Igarashi et al. [74] analyzed 18 Bi-RFA cases from 7 hospitals in Japan. The acute success rate was 89%, including 3 cases (17%) from the LV free wall. After 12 months, VT had recurred in 8 patients (44%). Four of the patients with recurrence needed repeat ablation. The others were controlled with medications or an Implantable cardioverter defibrillator (ICD). Complications during the procedure included 2 cases with atrioventricular (AV) block and 1 case with a coronary artery occlusion. Bi-RFA was useful for the acute control of difficult VTs. Although the long-term recurrence rate was relatively high, the overall VT burden was significantly reduced [74].

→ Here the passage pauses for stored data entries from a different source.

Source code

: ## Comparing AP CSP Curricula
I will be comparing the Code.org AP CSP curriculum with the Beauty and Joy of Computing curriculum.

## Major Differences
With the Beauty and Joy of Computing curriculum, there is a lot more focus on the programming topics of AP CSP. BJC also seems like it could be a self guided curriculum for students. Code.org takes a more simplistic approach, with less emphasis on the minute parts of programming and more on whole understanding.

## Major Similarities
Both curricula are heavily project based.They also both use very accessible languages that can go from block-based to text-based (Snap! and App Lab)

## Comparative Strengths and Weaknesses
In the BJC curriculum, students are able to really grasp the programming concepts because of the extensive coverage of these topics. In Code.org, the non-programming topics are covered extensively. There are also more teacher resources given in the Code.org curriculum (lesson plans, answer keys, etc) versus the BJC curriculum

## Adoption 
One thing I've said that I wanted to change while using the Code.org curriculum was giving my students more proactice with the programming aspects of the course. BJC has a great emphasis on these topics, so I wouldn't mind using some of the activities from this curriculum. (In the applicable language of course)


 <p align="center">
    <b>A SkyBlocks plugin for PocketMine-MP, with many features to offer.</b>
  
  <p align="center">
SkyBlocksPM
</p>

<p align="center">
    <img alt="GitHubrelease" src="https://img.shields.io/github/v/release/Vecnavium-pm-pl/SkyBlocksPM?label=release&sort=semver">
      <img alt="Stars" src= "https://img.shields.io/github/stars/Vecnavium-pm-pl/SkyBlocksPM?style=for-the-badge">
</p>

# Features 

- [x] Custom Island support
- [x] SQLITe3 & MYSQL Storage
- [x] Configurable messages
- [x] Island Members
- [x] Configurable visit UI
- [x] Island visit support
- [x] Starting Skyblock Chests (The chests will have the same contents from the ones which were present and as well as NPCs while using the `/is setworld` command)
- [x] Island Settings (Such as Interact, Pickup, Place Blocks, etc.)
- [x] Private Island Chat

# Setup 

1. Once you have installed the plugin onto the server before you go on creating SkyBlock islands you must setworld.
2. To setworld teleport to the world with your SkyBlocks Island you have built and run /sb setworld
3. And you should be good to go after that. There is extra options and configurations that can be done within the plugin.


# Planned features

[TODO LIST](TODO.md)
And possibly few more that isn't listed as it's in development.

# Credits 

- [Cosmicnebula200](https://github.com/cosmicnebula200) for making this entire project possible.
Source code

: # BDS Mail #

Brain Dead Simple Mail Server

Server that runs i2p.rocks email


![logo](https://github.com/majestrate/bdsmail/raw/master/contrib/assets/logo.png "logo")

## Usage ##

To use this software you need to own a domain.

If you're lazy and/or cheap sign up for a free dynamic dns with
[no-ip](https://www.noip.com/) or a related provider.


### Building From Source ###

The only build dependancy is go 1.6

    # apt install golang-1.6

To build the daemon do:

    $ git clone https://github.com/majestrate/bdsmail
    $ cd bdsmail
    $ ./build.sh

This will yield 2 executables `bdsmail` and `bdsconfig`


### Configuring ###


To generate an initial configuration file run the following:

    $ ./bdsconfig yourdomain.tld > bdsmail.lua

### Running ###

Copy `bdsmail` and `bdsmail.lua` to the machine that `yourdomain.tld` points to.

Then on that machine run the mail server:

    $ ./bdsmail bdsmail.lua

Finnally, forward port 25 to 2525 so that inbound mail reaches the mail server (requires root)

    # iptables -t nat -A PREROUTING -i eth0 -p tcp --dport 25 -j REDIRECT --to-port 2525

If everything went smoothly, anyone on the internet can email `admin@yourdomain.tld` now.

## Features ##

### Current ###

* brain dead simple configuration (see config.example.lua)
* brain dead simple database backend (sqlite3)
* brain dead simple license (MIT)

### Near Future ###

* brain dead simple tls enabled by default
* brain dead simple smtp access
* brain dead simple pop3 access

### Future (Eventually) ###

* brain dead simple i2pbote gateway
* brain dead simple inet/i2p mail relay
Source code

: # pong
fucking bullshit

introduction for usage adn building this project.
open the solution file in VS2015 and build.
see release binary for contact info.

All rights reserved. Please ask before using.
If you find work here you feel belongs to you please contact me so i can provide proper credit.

At our hospital, Bi-RFA was used in 6 out of 436 sustained VT ablation cases (1.4%) performed between 2012 and 2025. Epicardial access was performed in 83% of the 6 Bi-RFA cases. All patients had NICM (DCM, HCM, or cardiac sarcoidosis), and Bi-RFA was done after an average of 1.8 Uni-RFA sessions. The target sites for Bi-RFA were the septum (n = 2), LV summit (n = 2), mitral annulus, and LV free wall. The average settings were 29 W, 302 $\pm$ 193 second RF time, and 17 $\pm$ 7.7 mm catheter spacing. The acute success rate was 67%. One case each with a cardiac tamponade, AV block, and skin burn was reported, but all were managed conservatively. Long-term follow-up data (over 12 months) were available for five of the six patients who underwent Bi-RFA at our center. VT recurrence occurred in two patients, while three patients remained free from VT recurrence and did not experience ICD shocks during more than 12 months of follow-up. Although the sample size is small, these preliminary results suggest that Bi-RFA can provide sustained arrhythmia control in selected cases. Bi-RFA can also offer strong lesion formation and good acute success in complex areas such as deep substrates, the septum, and the LV summit. However, careful planning is required due to anatomic limitations such as coronary proximity, fat layers, and thin myocardium. The use of pre-procedural imaging, adequate catheter spacing, and a sufficient safety margin may help improve procedural safety and broaden the clinical applicability of Bi-RFA. Further studies with larger cohorts and longer follow-up are needed to clarify its long-term efficacy and clinical role.